Records provided:
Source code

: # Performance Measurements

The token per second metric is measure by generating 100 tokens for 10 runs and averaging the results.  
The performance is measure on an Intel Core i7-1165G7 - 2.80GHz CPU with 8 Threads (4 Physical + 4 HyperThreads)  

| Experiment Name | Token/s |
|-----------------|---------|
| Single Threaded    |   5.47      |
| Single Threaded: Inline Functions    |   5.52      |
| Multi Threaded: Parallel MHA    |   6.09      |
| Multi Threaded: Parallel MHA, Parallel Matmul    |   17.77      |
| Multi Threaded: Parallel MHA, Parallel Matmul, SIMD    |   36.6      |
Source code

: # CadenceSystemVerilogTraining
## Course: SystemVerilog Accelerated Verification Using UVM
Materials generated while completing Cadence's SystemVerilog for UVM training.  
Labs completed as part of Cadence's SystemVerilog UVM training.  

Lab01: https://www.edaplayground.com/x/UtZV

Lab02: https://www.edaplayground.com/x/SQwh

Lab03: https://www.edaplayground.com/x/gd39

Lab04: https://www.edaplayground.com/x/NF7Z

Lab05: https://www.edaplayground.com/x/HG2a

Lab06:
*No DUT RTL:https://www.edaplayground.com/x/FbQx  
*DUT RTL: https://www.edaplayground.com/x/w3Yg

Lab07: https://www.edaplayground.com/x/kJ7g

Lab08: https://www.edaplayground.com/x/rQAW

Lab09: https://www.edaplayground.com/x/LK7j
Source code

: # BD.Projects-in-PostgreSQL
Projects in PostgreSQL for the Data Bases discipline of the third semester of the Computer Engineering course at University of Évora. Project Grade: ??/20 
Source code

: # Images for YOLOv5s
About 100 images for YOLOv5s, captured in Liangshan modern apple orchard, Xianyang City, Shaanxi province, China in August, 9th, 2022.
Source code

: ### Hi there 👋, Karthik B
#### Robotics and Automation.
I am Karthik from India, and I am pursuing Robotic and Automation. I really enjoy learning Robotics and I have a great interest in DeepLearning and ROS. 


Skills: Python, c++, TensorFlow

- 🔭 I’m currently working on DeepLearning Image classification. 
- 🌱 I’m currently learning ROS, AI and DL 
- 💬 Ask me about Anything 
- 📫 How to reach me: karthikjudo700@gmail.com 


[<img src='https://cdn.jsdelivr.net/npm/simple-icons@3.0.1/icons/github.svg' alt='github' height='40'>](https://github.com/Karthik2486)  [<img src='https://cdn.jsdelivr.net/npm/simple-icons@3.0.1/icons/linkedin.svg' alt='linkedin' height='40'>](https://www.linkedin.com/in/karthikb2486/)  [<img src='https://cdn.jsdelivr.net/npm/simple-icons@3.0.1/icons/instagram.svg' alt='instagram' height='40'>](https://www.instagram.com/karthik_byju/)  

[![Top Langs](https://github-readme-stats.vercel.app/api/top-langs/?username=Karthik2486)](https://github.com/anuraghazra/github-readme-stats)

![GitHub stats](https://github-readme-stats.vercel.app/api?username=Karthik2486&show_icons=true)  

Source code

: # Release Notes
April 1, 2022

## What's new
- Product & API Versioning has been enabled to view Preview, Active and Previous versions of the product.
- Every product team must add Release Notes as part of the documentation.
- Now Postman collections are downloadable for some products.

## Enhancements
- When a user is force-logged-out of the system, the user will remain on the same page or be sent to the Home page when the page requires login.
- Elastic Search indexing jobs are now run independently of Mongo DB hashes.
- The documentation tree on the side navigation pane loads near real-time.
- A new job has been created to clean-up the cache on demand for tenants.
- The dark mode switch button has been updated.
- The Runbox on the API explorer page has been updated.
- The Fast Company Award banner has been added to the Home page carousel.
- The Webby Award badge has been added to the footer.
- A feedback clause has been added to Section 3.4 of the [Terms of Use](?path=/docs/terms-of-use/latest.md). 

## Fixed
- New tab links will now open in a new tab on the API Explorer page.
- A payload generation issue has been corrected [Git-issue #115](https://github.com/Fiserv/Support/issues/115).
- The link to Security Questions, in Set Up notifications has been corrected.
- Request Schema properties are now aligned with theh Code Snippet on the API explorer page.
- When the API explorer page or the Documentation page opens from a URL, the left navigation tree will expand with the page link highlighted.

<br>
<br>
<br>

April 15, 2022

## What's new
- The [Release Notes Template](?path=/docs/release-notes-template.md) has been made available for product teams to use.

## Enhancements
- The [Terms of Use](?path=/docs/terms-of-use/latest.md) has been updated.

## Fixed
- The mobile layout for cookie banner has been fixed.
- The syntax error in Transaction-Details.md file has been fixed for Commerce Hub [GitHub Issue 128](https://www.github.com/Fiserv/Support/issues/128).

Instructions to follow: Starting with the first line of the records above, give back each line exactly until the line with "there 👋, Karthik B" has been given as well.

Response for this exercise:
Source code

: # Performance Measurements

The token per second metric is measure by generating 100 tokens for 10 runs and averaging the results.  
The performance is measure on an Intel Core i7-1165G7 - 2.80GHz CPU with 8 Threads (4 Physical + 4 HyperThreads)  

| Experiment Name | Token/s |
|-----------------|---------|
| Single Threaded    |   5.47      |
| Single Threaded: Inline Functions    |   5.52      |
| Multi Threaded: Parallel MHA    |   6.09      |
| Multi Threaded: Parallel MHA, Parallel Matmul    |   17.77      |
| Multi Threaded: Parallel MHA, Parallel Matmul, SIMD    |   36.6      |
Source code

: # CadenceSystemVerilogTraining
## Course: SystemVerilog Accelerated Verification Using UVM
Materials generated while completing Cadence's SystemVerilog for UVM training.  
Labs completed as part of Cadence's SystemVerilog UVM training.  

Lab01: https://www.edaplayground.com/x/UtZV

Lab02: https://www.edaplayground.com/x/SQwh

Lab03: https://www.edaplayground.com/x/gd39

Lab04: https://www.edaplayground.com/x/NF7Z

Lab05: https://www.edaplayground.com/x/HG2a

Lab06:
*No DUT RTL:https://www.edaplayground.com/x/FbQx  
*DUT RTL: https://www.edaplayground.com/x/w3Yg

Lab07: https://www.edaplayground.com/x/kJ7g

Lab08: https://www.edaplayground.com/x/rQAW

Lab09: https://www.edaplayground.com/x/LK7j
Source code

: # BD.Projects-in-PostgreSQL
Projects in PostgreSQL for the Data Bases discipline of the third semester of the Computer Engineering course at University of Évora. Project Grade: ??/20 
Source code

: # Images for YOLOv5s
About 100 images for YOLOv5s, captured in Liangshan modern apple orchard, Xianyang City, Shaanxi province, China in August, 9th, 2022.
Source code

: ### Hi there 👋, Karthik B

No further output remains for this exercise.